The comments from Indigenous Relations Minister Carolyn Bennett come as First Nations leaders called for an examination of other former residential schools — institutions that held Indigenous children taken from families across the nation.

Chief Rosanne Casimir of the Tk’emlups te Secwepemc First Nation in British Columbia has said the remains of 215 children were confirmed last month at the school in Kamloops, British Columbia, with the help of ground-penetrating radar. So far none has been excavated.

Prime Minister Justin Trudeau has said the government will help preserve gravesites and search for potential unmarked burial grounds at other former residential schools. But Trudeau and his ministers have stressed need for Indigenous communities to decide for themselves how they want to proceed.

“We will be there to support every community that wants to do this work,” Bennett said.

“We know right now that that work is urgent.”

The government previously announced $27 million Canadian (US$22 million) for the effort. Bennett called that a first step.

“I know people are eager for answers but we do have the respect the privacy and mourning period of those communities that are collecting their thoughts and putting together protocols on how to honor these children,” Indigenous Services Minister Marc Miller said.

A National Truth and Reconciliation Commission, which was set up as part of a government apology and settlement over the schools, issued a report in 2015 that called on the government to work with Indigenous community leaders and respond to families’ wishes for commemoration ceremonies, markers and reburials in home communities.

From the 19th century until the 1970s, more than 150,000 First Nations children were required to attend state-funded Christian schools as part of a program to assimilate them into Canadian society. They were forced to convert to Christianity and not allowed to speak their native languages. Many were beaten and verbally abused, and up to 6,000 are said to have died.

The Canadian government apologized in Parliament in 2008 and admitted that physical and sexual abuse in the schools was rampant. Many students recalled being beaten for speaking their languages.
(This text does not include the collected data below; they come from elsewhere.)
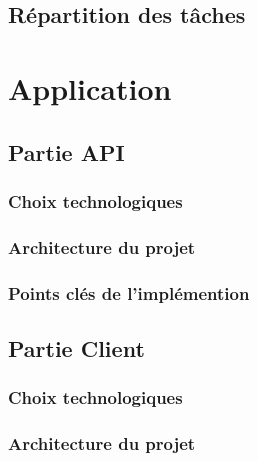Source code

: \section{Répartition des tâches}

\chapter{}

\chapter{Application}
\section{Partie API}
\subsection{Choix technologiques}
\subsection{Architecture du projet}
\subsection{Points clés de l'implémention}
\section{Partie Client}
\subsection{Choix technologiques}
\subsection{Architecture du projet}

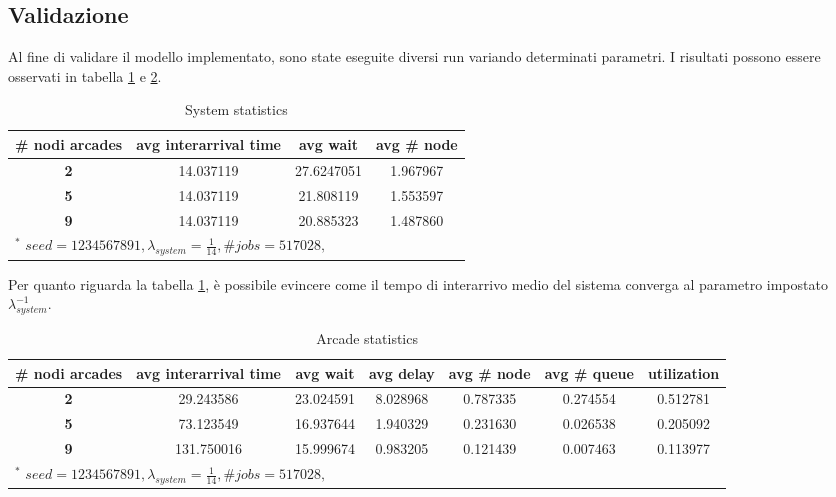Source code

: \documentclass{article}
\begin{document}
\subsection{Validazione}
Al fine di validare il modello implementato, sono state eseguite diversi run variando determinati parametri. I risultati possono essere osservati in tabella \ref{tab1} e \ref{tab2}.

\begin{table}[htbp]
\caption{System statistics}
\begin{center}
\begin{tabular}{|c|c|c|c|}
\hline
\textbf{\# nodi arcades} & \textbf{avg interarrival time} & \textbf{avg wait} & \textbf{avg \# node} \\ \hline
\textbf{2} & 14.037119 & 27.6247051 & 1.967967 \\ \hline
\textbf{5} & 14.037119 & 21.808119 & 1.553597 \\ \hline
\textbf{9} & 14.037119 & 20.885323 & 1.487860 \\ \hline
\multicolumn{4}{l}{$^{\mathrm{*}}$ $seed=1234567891, \lambda_{system} =\frac{1}{14} , \# jobs=517028, $}
\end{tabular}
\label{tab1}
\end{center}
\end{table}

Per quanto riguarda la tabella \ref{tab1}, è possibile evincere come il tempo di interarrivo medio del sistema converga al parametro impostato $\lambda_{system}^{-1}$.


\begin{table}[htbp]
\caption{Arcade statistics}
\begin{center}
\begin{tabular}{|c|c|c|c|c|c|c|}
\hline
\textbf{\# nodi arcades} & \textbf{avg interarrival time} & \textbf{avg wait} & \textbf{avg delay} & \textbf{avg \# node} & \textbf{avg \# queue} & \textbf{utilization} \\ \hline
\textbf{2} & 29.243586 & 23.024591 & 8.028968 & 0.787335 & 0.274554 & 0.512781\\ \hline
\textbf{5} & 73.123549 & 16.937644 & 1.940329 & 0.231630 & 0.026538 & 0.205092\\ \hline
\textbf{9} & 131.750016 & 15.999674 & 0.983205 & 0.121439 & 0.007463 & 0.113977\\ \hline
\multicolumn{7}{l}{$^{\mathrm{*}}$ $seed=1234567891, \lambda_{system} =\frac{1}{14} , \# jobs=517028, $}
\end{tabular}
\label{tab2}
\end{center}
\end{table}
\end{document}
They also lost touch with their parents and customs.

Indigenous leaders plan to bring in forensics experts to identify and repatriate the remains of the children found buried on the Kamloops site. Perry Bellegarde, chief of the Assembly of First Nations, spoke with Trudeau this week and urged him to work with First Nations “to find all the unmarked graves of our stolen children.”

Murray Sinclair, the former chair of the reconciliation commission, said more sites will be found.

“We know there are lots of sites similar to Kamloops that are going to come to light in the future. We need to begin to prepare ourselves for that,” Sinclair said.

The reconciliation commission has records of at least 51 children dying at the school between 1915 and 1963. It identified about 3,200 confirmed deaths at schools throughout Canada, but noted the schools did not record the cause of death in almost half of them.

The commission said the practice at the time was not to send the bodies of the students who died at the schools to their communities.

The Kamloops Indian Residential School was Canada’s largest such facility and was operated by the Roman Catholic Church between 1890 and 1969 before the federal government took it over as a day school until 1978, when it was closed.